### Rendered images with source text:
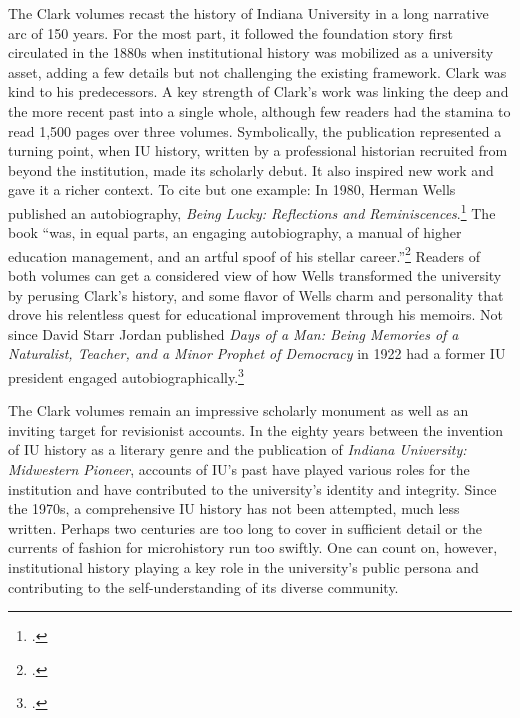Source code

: \documentclass[
  american,
  letterpaper,
]{scrreprt}
\begin{document}
The Clark volumes recast the history of Indiana University in a long
narrative arc of 150 years. For the most part, it followed the
foundation story first circulated in the 1880s when institutional
history was mobilized as a university asset, adding a few details but
not challenging the existing framework. Clark was kind to his
predecessors. A key strength of Clark's work was linking the deep and
the more recent past into a single whole, although few readers had the
stamina to read 1,500 pages over three volumes. Symbolically, the
publication represented a turning point, when IU history, written by a
professional historian recruited from beyond the institution, made its
scholarly debut. It also inspired new work and gave it a richer context.
To cite but one example: In 1980, Herman Wells published an
autobiography, \emph{Being Lucky: Reflections and
Reminiscences}.\footnote{.} The book ``was, in equal parts, an
engaging autobiography, a manual of higher education management, and an
artful spoof of his stellar career.''\footnote{.} Readers of both volumes can get a
considered view of how Wells transformed the university by perusing
Clark's history, and some flavor of Wells charm and personality that
drove his relentless quest for educational improvement through his
memoirs. Not since David Starr Jordan published \emph{Days of a Man:
Being Memories of a Naturalist, Teacher, and a Minor Prophet of
Democracy} in 1922 had a former IU president engaged
autobiographically.\footnote{.}

The Clark volumes remain an impressive scholarly monument as well as an
inviting target for revisionist accounts. In the eighty years between
the invention of IU history as a literary genre and the publication of
\emph{Indiana University: Midwestern Pioneer}, accounts of IU's past
have played various roles for the institution and have contributed to
the university's identity and integrity. Since the 1970s, a
comprehensive IU history has not been attempted, much less written.
Perhaps two centuries are too long to cover in sufficient detail or the
currents of fashion for microhistory run too swiftly. One can count on,
however, institutional history playing a key role in the university's
public persona and contributing to the self-understanding of its diverse
community.
\end{document}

### TASK ITEM:
Output only the lines from the line that contains "have played various" through the end of the entries, both included, exactly as they appear.

### TASK SOLUTION:
have played various roles for the institution and have contributed to
the university's identity and integrity. Since the 1970s, a
comprehensive IU history has not been attempted, much less written.
Perhaps two centuries are too long to cover in sufficient detail or the
currents of fashion for microhistory run too swiftly. One can count on,
however, institutional history playing a key role in the university's
public persona and contributing to the self-understanding of its diverse
community.
\end{document}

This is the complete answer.